Kite Dataset API

Most of the time, you can create datasets and system prototypes using the Kite command line interface (CLI). When you want to perform these tasks using a Java program, you can use the Kite API. With the Kite API, you can perform tasks such as reading a dataset, defining and reading views of a dataset, and using MapReduce to process a dataset.

Dataset

A dataset is a collection of records, like a relational table. Records are similar to table rows, but the columns can contain strings, numbers, or nested data structures such as lists, maps, and other records.

The Dataset interface provides methods to work with the collection of records it represents. A Dataset is immutable.

Dataset URIs

Datasets are identified by URI. The dataset URI determines how Kite stores your dataset and its configuration metadata.

For example, if you want to create the products dataset in Hive, you can use this URI.

dataset:hive:products

Common dataset URI patterns are Hive, HDFS, Local FileSystem, and HBase. See Dataset and View URIs.

DatasetDescriptors

A DatasetDescriptor provides the structural definition of a dataset. It encapsulates all of the configuration needed to read and write data.

When you create a Dataset, you supply a DatasetDescriptor. That descriptor is saved and used by Kite when you interact with the dataset.

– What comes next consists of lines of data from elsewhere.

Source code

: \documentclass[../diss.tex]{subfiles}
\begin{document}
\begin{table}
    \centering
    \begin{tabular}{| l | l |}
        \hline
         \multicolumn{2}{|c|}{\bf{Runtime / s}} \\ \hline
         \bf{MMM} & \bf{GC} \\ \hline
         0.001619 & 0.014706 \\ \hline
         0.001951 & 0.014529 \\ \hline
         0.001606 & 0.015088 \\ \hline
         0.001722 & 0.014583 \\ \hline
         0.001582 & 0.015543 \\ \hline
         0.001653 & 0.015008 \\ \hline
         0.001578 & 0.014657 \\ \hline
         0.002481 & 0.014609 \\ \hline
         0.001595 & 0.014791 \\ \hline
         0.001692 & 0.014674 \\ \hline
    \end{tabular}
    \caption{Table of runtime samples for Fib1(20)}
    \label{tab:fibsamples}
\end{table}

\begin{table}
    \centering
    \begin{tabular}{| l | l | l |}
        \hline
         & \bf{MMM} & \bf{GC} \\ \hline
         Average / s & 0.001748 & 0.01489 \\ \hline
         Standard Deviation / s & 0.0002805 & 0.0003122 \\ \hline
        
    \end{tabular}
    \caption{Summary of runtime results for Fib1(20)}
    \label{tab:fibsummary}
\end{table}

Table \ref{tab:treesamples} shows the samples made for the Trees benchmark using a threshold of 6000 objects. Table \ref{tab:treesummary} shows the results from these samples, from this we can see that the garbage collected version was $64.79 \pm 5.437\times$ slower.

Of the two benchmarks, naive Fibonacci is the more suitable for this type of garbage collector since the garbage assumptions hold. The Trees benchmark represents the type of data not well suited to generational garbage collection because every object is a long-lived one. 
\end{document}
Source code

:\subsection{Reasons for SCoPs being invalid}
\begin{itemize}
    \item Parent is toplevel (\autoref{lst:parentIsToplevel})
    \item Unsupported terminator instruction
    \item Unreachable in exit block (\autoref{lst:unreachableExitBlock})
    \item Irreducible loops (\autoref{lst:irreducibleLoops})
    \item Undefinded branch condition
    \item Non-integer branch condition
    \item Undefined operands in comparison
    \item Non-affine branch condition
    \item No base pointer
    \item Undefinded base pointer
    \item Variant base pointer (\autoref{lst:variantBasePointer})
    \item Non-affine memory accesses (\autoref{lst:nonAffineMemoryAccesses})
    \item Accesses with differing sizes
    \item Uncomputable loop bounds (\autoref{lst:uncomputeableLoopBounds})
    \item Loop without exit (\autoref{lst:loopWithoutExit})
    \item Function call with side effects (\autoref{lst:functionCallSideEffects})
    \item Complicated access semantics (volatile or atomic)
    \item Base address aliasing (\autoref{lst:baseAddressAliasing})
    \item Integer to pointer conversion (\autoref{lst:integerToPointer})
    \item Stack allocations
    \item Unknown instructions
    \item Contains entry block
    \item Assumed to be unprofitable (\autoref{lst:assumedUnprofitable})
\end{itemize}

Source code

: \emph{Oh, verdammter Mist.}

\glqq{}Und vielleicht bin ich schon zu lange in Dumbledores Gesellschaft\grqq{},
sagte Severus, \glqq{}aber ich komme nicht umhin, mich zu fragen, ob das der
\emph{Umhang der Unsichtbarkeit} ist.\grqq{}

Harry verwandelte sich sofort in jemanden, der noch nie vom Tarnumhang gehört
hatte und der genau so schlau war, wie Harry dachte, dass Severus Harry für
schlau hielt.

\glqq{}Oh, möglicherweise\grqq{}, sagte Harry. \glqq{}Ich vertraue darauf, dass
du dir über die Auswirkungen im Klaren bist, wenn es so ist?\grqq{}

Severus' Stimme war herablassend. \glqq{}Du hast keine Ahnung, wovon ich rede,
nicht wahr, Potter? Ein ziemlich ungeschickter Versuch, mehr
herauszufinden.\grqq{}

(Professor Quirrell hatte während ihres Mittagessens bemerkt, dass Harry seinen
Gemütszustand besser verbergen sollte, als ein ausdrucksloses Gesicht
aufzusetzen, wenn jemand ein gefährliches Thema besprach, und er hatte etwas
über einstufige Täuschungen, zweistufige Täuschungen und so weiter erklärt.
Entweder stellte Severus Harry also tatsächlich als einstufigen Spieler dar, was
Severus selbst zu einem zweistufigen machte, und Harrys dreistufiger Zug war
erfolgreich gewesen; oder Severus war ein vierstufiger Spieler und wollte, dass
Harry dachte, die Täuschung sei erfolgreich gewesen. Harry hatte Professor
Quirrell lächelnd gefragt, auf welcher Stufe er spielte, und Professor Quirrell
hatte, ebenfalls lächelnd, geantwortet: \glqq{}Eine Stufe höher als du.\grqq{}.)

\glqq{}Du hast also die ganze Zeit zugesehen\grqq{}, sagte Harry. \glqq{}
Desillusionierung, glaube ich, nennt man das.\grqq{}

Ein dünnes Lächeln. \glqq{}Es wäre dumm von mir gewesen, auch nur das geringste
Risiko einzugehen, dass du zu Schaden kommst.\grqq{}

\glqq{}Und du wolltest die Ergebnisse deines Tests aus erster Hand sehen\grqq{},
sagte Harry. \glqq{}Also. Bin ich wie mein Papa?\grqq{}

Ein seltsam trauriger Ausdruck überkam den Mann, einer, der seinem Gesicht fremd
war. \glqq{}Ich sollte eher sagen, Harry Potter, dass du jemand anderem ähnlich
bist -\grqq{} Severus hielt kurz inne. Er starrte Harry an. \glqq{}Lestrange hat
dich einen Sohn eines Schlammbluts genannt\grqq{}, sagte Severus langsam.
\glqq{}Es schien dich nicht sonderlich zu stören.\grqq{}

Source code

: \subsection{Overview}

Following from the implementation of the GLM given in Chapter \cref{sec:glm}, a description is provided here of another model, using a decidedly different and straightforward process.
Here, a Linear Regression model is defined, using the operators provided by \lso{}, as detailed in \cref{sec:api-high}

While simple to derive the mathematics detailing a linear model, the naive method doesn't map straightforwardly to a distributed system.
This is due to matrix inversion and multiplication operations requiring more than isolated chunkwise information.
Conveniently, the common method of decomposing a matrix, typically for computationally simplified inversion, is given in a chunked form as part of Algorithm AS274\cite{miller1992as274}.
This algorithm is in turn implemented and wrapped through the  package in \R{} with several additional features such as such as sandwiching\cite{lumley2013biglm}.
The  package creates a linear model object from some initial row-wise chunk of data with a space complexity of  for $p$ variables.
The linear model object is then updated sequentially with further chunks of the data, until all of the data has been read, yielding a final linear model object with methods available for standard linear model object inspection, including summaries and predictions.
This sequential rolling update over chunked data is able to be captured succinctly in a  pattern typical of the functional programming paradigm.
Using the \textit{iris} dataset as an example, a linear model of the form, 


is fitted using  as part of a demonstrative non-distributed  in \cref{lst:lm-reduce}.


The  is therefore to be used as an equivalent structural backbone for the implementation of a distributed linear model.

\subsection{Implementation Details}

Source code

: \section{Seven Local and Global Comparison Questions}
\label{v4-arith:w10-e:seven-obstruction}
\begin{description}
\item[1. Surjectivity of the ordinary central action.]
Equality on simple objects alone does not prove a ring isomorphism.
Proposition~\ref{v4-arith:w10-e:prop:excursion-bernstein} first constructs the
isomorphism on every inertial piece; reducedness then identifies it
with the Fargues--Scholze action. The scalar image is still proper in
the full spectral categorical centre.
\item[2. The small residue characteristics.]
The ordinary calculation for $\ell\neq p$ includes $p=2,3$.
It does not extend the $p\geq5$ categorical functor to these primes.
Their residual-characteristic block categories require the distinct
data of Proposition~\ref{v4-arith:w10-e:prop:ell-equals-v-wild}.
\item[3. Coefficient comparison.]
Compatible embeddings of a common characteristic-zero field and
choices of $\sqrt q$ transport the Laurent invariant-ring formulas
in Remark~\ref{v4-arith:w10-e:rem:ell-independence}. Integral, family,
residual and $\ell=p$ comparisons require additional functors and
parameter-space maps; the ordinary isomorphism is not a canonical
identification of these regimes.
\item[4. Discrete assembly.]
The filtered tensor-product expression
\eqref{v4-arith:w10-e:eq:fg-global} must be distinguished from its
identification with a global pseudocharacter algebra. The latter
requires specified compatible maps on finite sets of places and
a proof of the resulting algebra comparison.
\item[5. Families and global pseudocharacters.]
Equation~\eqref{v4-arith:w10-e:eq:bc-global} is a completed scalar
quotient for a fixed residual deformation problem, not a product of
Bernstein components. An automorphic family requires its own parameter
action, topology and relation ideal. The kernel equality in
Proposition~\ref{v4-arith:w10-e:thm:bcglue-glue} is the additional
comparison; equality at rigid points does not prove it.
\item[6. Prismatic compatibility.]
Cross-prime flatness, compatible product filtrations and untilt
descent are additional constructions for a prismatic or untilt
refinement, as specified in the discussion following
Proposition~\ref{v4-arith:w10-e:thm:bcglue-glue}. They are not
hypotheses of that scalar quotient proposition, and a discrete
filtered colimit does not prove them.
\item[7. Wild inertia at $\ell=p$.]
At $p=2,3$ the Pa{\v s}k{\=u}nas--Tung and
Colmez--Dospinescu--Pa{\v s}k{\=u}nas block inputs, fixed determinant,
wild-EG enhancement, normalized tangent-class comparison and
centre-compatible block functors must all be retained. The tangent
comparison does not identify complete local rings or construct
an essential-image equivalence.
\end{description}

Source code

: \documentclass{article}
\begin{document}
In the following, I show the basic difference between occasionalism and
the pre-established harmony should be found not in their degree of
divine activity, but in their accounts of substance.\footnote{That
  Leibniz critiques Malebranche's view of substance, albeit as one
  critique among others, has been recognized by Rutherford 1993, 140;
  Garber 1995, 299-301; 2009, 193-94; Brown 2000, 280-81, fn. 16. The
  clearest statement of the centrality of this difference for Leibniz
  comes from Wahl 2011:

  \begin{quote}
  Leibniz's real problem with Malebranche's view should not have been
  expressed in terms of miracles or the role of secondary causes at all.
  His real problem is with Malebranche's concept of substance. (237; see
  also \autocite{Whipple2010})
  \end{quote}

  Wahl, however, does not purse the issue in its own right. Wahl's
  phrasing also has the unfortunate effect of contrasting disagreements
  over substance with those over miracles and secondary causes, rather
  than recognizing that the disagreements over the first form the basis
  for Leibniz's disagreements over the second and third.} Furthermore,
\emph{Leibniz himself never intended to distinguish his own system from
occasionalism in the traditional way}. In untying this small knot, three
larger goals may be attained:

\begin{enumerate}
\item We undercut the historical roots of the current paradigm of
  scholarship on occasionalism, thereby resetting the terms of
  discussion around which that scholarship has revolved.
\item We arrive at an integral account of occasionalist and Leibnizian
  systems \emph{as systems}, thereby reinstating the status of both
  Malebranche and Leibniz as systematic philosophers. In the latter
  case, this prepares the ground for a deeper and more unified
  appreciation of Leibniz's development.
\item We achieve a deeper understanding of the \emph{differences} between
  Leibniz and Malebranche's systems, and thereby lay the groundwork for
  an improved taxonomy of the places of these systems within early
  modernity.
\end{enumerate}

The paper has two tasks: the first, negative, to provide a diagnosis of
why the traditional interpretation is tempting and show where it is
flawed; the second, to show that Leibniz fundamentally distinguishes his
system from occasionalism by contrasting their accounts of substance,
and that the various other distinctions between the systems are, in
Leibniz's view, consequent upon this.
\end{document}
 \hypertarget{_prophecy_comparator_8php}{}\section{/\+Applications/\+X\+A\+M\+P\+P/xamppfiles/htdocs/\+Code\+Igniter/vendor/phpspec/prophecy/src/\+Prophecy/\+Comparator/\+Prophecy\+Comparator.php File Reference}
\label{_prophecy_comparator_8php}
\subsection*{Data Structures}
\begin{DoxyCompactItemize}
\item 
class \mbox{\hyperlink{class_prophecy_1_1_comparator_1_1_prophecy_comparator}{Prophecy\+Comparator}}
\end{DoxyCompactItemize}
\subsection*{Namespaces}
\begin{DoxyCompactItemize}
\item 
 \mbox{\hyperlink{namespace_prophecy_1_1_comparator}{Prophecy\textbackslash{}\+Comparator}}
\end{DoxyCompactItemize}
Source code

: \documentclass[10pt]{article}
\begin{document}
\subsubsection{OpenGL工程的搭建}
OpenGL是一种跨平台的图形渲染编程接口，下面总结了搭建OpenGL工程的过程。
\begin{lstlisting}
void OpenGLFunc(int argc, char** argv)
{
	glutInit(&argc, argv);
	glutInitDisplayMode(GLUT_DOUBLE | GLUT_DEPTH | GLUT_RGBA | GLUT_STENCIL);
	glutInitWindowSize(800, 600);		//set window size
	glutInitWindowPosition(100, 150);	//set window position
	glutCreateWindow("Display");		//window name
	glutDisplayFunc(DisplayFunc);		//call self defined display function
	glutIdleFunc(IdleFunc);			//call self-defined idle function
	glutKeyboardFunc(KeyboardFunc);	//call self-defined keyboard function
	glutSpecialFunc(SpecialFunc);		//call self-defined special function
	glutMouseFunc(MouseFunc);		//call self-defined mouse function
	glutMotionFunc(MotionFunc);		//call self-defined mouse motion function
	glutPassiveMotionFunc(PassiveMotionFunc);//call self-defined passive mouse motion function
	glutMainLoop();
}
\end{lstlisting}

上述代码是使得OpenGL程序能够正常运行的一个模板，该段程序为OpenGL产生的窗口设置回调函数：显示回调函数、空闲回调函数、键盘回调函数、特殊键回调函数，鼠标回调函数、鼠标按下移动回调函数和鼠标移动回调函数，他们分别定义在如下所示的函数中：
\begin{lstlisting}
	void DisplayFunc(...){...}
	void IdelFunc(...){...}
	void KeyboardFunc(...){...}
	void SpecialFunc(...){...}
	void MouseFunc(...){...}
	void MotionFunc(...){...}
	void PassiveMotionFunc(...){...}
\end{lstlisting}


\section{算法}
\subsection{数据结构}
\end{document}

At a minimum, a DatasetDescriptor requires the record schema, which describes the records. You create a DatasetDescriptor object using the fluent DatasetDescriptor.Builder to set the schema and other configuration. See DatasetDescriptor Options for more configuration options.

Datasets

The Datasets class is the starting point when working with the Kite Data API. It provides operations around datasets, such as creating or deleting a dataset.

create

With a storage URI and a DatasetDescriptor, you can use Datasets.create to create a dataset instance. This example creates a dataset named products in the Hive metastore.

DatasetDescriptor descriptor = new DatasetDescriptor.Builder()
  .schemaUri("resource:product.avsc")
  .build();

Dataset<Record> products = Datasets.create("dataset:hive:products", descriptor);

The create command creates an empty dataset. You can use a DatasetWriter to populate your dataset.

load

Load an existing dataset for processing using the load method. The load method verifies that the dataset exists, retrieves the dataset’s metadata, and verifies that you can communicate with its services.

1	Dataset<Record> products = Datasets.load("dataset:hive:products");

Once you load the dataset, you can retrieve and view the dataset records using DatasetReader.

The load method can also be used with a view URI.

update

Over time, your dataset requirements might change. You can use update to change a dataset’s configuration by replacing its DatasetDescriptor.

You can add, remove, or change the datatype of columns in your dataset, provided you don’t attempt a change that would corrupt the data. Kite follows the guidelines in the Avro schema. See Schema Evolution for more detail and examples.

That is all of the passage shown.